[Task directions]
Transcribe the lines below exactly. No image belongs in the transcription.

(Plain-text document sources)

········

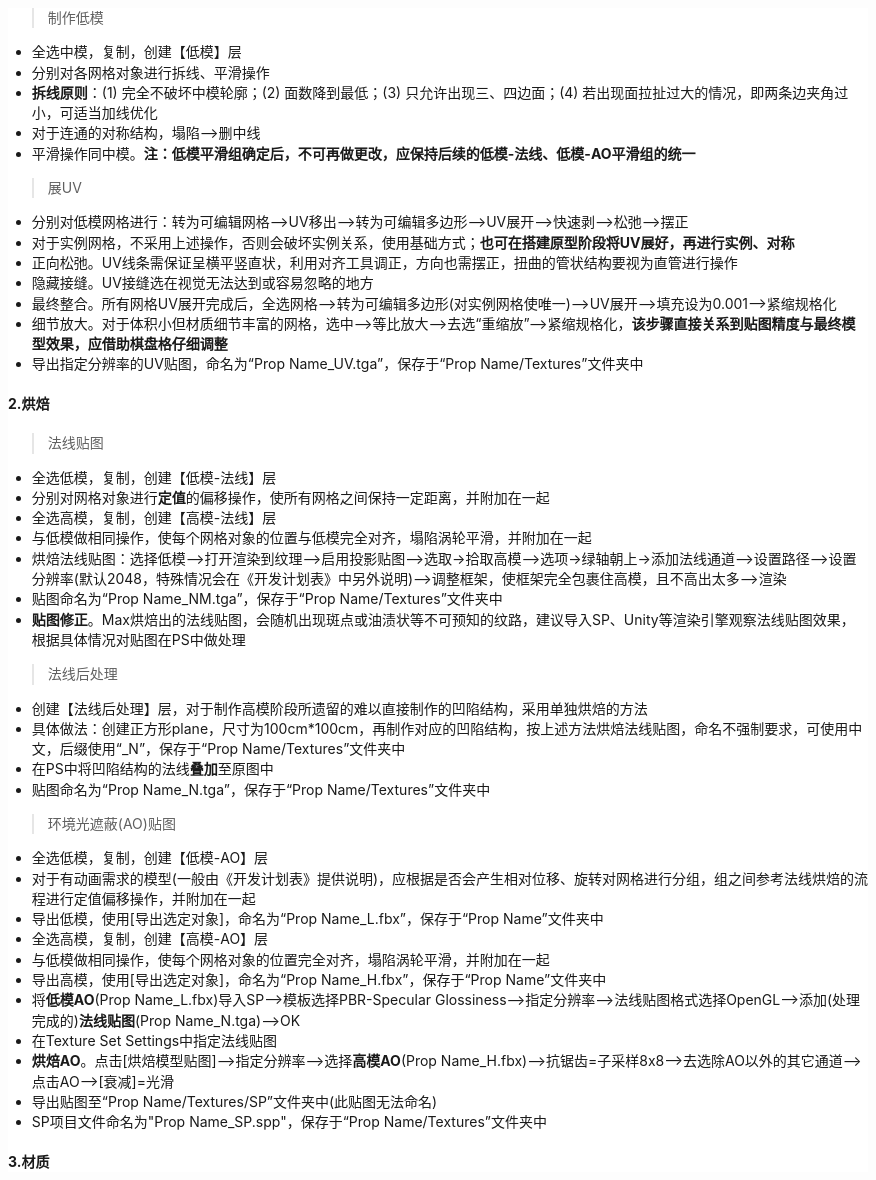 > 制作低模

- 全选中模，复制，创建【低模】层
- 分别对各网格对象进行拆线、平滑操作
- **拆线原则**：(1) 完全不破坏中模轮廓；(2) 面数降到最低；(3) 只允许出现三、四边面；(4) 若出现面拉扯过大的情况，即两条边夹角过小，可适当加线优化
- 对于连通的对称结构，塌陷-->删中线
- 平滑操作同中模。**注：低模平滑组确定后，不可再做更改，应保持后续的低模-法线、低模-AO平滑组的统一**

> 展UV

- 分别对低模网格进行：转为可编辑网格-->UV移出-->转为可编辑多边形-->UV展开-->快速剥-->松弛-->摆正
- 对于实例网格，不采用上述操作，否则会破坏实例关系，使用基础方式；**也可在搭建原型阶段将UV展好，再进行实例、对称**
- 正向松弛。UV线条需保证呈横平竖直状，利用对齐工具调正，方向也需摆正，扭曲的管状结构要视为直管进行操作
- 隐藏接缝。UV接缝选在视觉无法达到或容易忽略的地方
- 最终整合。所有网格UV展开完成后，全选网格-->转为可编辑多边形(对实例网格使唯一)-->UV展开-->填充设为0.001-->紧缩规格化
- 细节放大。对于体积小但材质细节丰富的网格，选中-->等比放大-->去选“重缩放”-->紧缩规格化，**该步骤直接关系到贴图精度与最终模型效果，应借助棋盘格仔细调整**
- 导出指定分辨率的UV贴图，命名为“Prop Name_UV.tga”，保存于“Prop Name/Textures”文件夹中

#### 2.烘焙

> 法线贴图

- 全选低模，复制，创建【低模-法线】层
- 分别对网格对象进行**定值**的偏移操作，使所有网格之间保持一定距离，并附加在一起
- 全选高模，复制，创建【高模-法线】层
- 与低模做相同操作，使每个网格对象的位置与低模完全对齐，塌陷涡轮平滑，并附加在一起
- 烘焙法线贴图：选择低模-->打开渲染到纹理-->启用投影贴图-->选取->拾取高模-->选项->绿轴朝上->添加法线通道-->设置路径-->设置分辨率(默认2048，特殊情况会在《开发计划表》中另外说明)-->调整框架，使框架完全包裹住高模，且不高出太多-->渲染
- 贴图命名为“Prop Name_NM.tga”，保存于“Prop Name/Textures”文件夹中
- **贴图修正**。Max烘焙出的法线贴图，会随机出现斑点或油渍状等不可预知的纹路，建议导入SP、Unity等渲染引擎观察法线贴图效果，根据具体情况对贴图在PS中做处理

> 法线后处理

- 创建【法线后处理】层，对于制作高模阶段所遗留的难以直接制作的凹陷结构，采用单独烘焙的方法
- 具体做法：创建正方形plane，尺寸为100cm*100cm，再制作对应的凹陷结构，按上述方法烘焙法线贴图，命名不强制要求，可使用中文，后缀使用“\_N”，保存于“Prop Name/Textures”文件夹中
- 在PS中将凹陷结构的法线**叠加**至原图中
- 贴图命名为“Prop Name_N.tga”，保存于“Prop Name/Textures”文件夹中

> 环境光遮蔽(AO)贴图

- 全选低模，复制，创建【低模-AO】层
- 对于有动画需求的模型(一般由《开发计划表》提供说明)，应根据是否会产生相对位移、旋转对网格进行分组，组之间参考法线烘焙的流程进行定值偏移操作，并附加在一起
- 导出低模，使用[导出选定对象]，命名为“Prop Name_L.fbx”，保存于“Prop Name”文件夹中
- 全选高模，复制，创建【高模-AO】层
- 与低模做相同操作，使每个网格对象的位置完全对齐，塌陷涡轮平滑，并附加在一起
- 导出高模，使用[导出选定对象]，命名为“Prop Name_H.fbx”，保存于“Prop Name”文件夹中
- 将**低模AO**(Prop Name_L.fbx)导入SP-->模板选择PBR-Specular Glossiness-->指定分辨率-->法线贴图格式选择OpenGL-->添加(处理完成的)**法线贴图**(Prop Name_N.tga)-->OK
- 在Texture Set Settings中指定法线贴图
- **烘焙AO**。点击[烘焙模型贴图]-->指定分辨率-->选择**高模AO**(Prop Name_H.fbx)-->抗锯齿=子采样8x8-->去选除AO以外的其它通道-->点击AO-->[衰减]=光滑
- 导出贴图至“Prop Name/Textures/SP”文件夹中(此贴图无法命名)
- SP项目文件命名为"Prop Name_SP.spp"，保存于“Prop Name/Textures”文件夹中

#### 3.材质

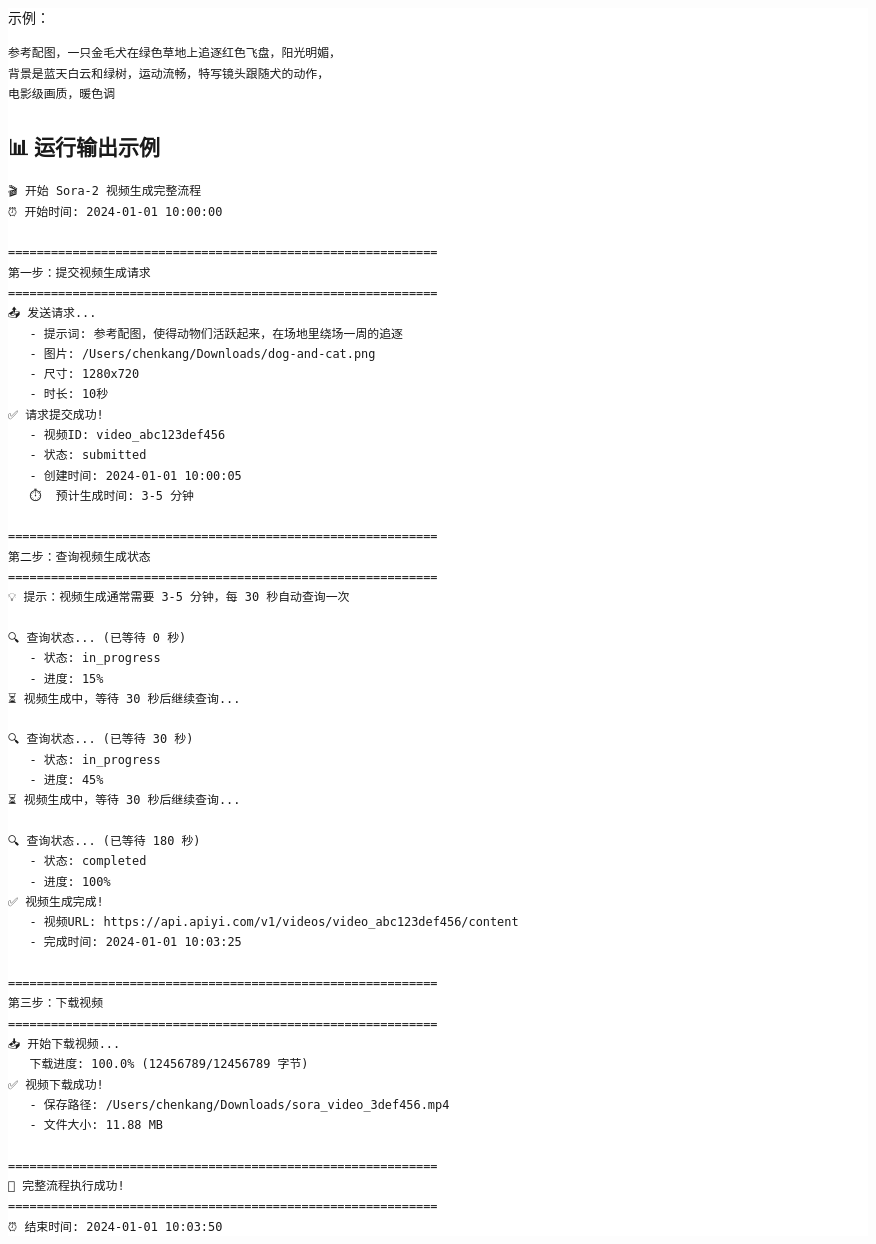 示例：
```
参考配图，一只金毛犬在绿色草地上追逐红色飞盘，阳光明媚，
背景是蓝天白云和绿树，运动流畅，特写镜头跟随犬的动作，
电影级画质，暖色调
```

## 📊 运行输出示例

```
🎬 开始 Sora-2 视频生成完整流程
⏰ 开始时间: 2024-01-01 10:00:00

============================================================
第一步：提交视频生成请求
============================================================
📤 发送请求...
   - 提示词: 参考配图，使得动物们活跃起来，在场地里绕场一周的追逐
   - 图片: /Users/chenkang/Downloads/dog-and-cat.png
   - 尺寸: 1280x720
   - 时长: 10秒
✅ 请求提交成功!
   - 视频ID: video_abc123def456
   - 状态: submitted
   - 创建时间: 2024-01-01 10:00:05
   ⏱️  预计生成时间: 3-5 分钟

============================================================
第二步：查询视频生成状态
============================================================
💡 提示：视频生成通常需要 3-5 分钟，每 30 秒自动查询一次

🔍 查询状态... (已等待 0 秒)
   - 状态: in_progress
   - 进度: 15%
⏳ 视频生成中，等待 30 秒后继续查询...

🔍 查询状态... (已等待 30 秒)
   - 状态: in_progress
   - 进度: 45%
⏳ 视频生成中，等待 30 秒后继续查询...

🔍 查询状态... (已等待 180 秒)
   - 状态: completed
   - 进度: 100%
✅ 视频生成完成!
   - 视频URL: https://api.apiyi.com/v1/videos/video_abc123def456/content
   - 完成时间: 2024-01-01 10:03:25

============================================================
第三步：下载视频
============================================================
📥 开始下载视频...
   下载进度: 100.0% (12456789/12456789 字节)
✅ 视频下载成功!
   - 保存路径: /Users/chenkang/Downloads/sora_video_3def456.mp4
   - 文件大小: 11.88 MB

============================================================
🎉 完整流程执行成功!
============================================================
⏰ 结束时间: 2024-01-01 10:03:50
```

········

[Answer area]
 > 制作低模

- 全选中模，复制，创建【低模】层
- 分别对各网格对象进行拆线、平滑操作
- **拆线原则**：(1) 完全不破坏中模轮廓；(2) 面数降到最低；(3) 只允许出现三、四边面；(4) 若出现面拉扯过大的情况，即两条边夹角过小，可适当加线优化
- 对于连通的对称结构，塌陷-->删中线
- 平滑操作同中模。**注：低模平滑组确定后，不可再做更改，应保持后续的低模-法线、低模-AO平滑组的统一**

> 展UV

- 分别对低模网格进行：转为可编辑网格-->UV移出-->转为可编辑多边形-->UV展开-->快速剥-->松弛-->摆正
- 对于实例网格，不采用上述操作，否则会破坏实例关系，使用基础方式；**也可在搭建原型阶段将UV展好，再进行实例、对称**
- 正向松弛。UV线条需保证呈横平竖直状，利用对齐工具调正，方向也需摆正，扭曲的管状结构要视为直管进行操作
- 隐藏接缝。UV接缝选在视觉无法达到或容易忽略的地方
- 最终整合。所有网格UV展开完成后，全选网格-->转为可编辑多边形(对实例网格使唯一)-->UV展开-->填充设为0.001-->紧缩规格化
- 细节放大。对于体积小但材质细节丰富的网格，选中-->等比放大-->去选“重缩放”-->紧缩规格化，**该步骤直接关系到贴图精度与最终模型效果，应借助棋盘格仔细调整**
- 导出指定分辨率的UV贴图，命名为“Prop Name_UV.tga”，保存于“Prop Name/Textures”文件夹中

#### 2.烘焙

> 法线贴图

- 全选低模，复制，创建【低模-法线】层
- 分别对网格对象进行**定值**的偏移操作，使所有网格之间保持一定距离，并附加在一起
- 全选高模，复制，创建【高模-法线】层
- 与低模做相同操作，使每个网格对象的位置与低模完全对齐，塌陷涡轮平滑，并附加在一起
- 烘焙法线贴图：选择低模-->打开渲染到纹理-->启用投影贴图-->选取->拾取高模-->选项->绿轴朝上->添加法线通道-->设置路径-->设置分辨率(默认2048，特殊情况会在《开发计划表》中另外说明)-->调整框架，使框架完全包裹住高模，且不高出太多-->渲染
- 贴图命名为“Prop Name_NM.tga”，保存于“Prop Name/Textures”文件夹中
- **贴图修正**。Max烘焙出的法线贴图，会随机出现斑点或油渍状等不可预知的纹路，建议导入SP、Unity等渲染引擎观察法线贴图效果，根据具体情况对贴图在PS中做处理

> 法线后处理

- 创建【法线后处理】层，对于制作高模阶段所遗留的难以直接制作的凹陷结构，采用单独烘焙的方法
- 具体做法：创建正方形plane，尺寸为100cm*100cm，再制作对应的凹陷结构，按上述方法烘焙法线贴图，命名不强制要求，可使用中文，后缀使用“\_N”，保存于“Prop Name/Textures”文件夹中
- 在PS中将凹陷结构的法线**叠加**至原图中
- 贴图命名为“Prop Name_N.tga”，保存于“Prop Name/Textures”文件夹中

> 环境光遮蔽(AO)贴图

- 全选低模，复制，创建【低模-AO】层
- 对于有动画需求的模型(一般由《开发计划表》提供说明)，应根据是否会产生相对位移、旋转对网格进行分组，组之间参考法线烘焙的流程进行定值偏移操作，并附加在一起
- 导出低模，使用[导出选定对象]，命名为“Prop Name_L.fbx”，保存于“Prop Name”文件夹中
- 全选高模，复制，创建【高模-AO】层
- 与低模做相同操作，使每个网格对象的位置完全对齐，塌陷涡轮平滑，并附加在一起
- 导出高模，使用[导出选定对象]，命名为“Prop Name_H.fbx”，保存于“Prop Name”文件夹中
- 将**低模AO**(Prop Name_L.fbx)导入SP-->模板选择PBR-Specular Glossiness-->指定分辨率-->法线贴图格式选择OpenGL-->添加(处理完成的)**法线贴图**(Prop Name_N.tga)-->OK
- 在Texture Set Settings中指定法线贴图
- **烘焙AO**。点击[烘焙模型贴图]-->指定分辨率-->选择**高模AO**(Prop Name_H.fbx)-->抗锯齿=子采样8x8-->去选除AO以外的其它通道-->点击AO-->[衰减]=光滑
- 导出贴图至“Prop Name/Textures/SP”文件夹中(此贴图无法命名)
- SP项目文件命名为"Prop Name_SP.spp"，保存于“Prop Name/Textures”文件夹中

#### 3.材质

 示例：
```
参考配图，一只金毛犬在绿色草地上追逐红色飞盘，阳光明媚，
背景是蓝天白云和绿树，运动流畅，特写镜头跟随犬的动作，
电影级画质，暖色调
```

## 📊 运行输出示例

```
🎬 开始 Sora-2 视频生成完整流程
⏰ 开始时间: 2024-01-01 10:00:00

============================================================
第一步：提交视频生成请求
============================================================
📤 发送请求...
   - 提示词: 参考配图，使得动物们活跃起来，在场地里绕场一周的追逐
   - 图片: /Users/chenkang/Downloads/dog-and-cat.png
   - 尺寸: 1280x720
   - 时长: 10秒
✅ 请求提交成功!
   - 视频ID: video_abc123def456
   - 状态: submitted
   - 创建时间: 2024-01-01 10:00:05
   ⏱️  预计生成时间: 3-5 分钟

============================================================
第二步：查询视频生成状态
============================================================
💡 提示：视频生成通常需要 3-5 分钟，每 30 秒自动查询一次

🔍 查询状态... (已等待 0 秒)
   - 状态: in_progress
   - 进度: 15%
⏳ 视频生成中，等待 30 秒后继续查询...

🔍 查询状态... (已等待 30 秒)
   - 状态: in_progress
   - 进度: 45%
⏳ 视频生成中，等待 30 秒后继续查询...

🔍 查询状态... (已等待 180 秒)
   - 状态: completed
   - 进度: 100%
✅ 视频生成完成!
   - 视频URL: https://api.apiyi.com/v1/videos/video_abc123def456/content
   - 完成时间: 2024-01-01 10:03:25

============================================================
第三步：下载视频
============================================================
📥 开始下载视频...
   下载进度: 100.0% (12456789/12456789 字节)
✅ 视频下载成功!
   - 保存路径: /Users/chenkang/Downloads/sora_video_3def456.mp4
   - 文件大小: 11.88 MB

============================================================
🎉 完整流程执行成功!
============================================================
⏰ 结束时间: 2024-01-01 10:03:50
```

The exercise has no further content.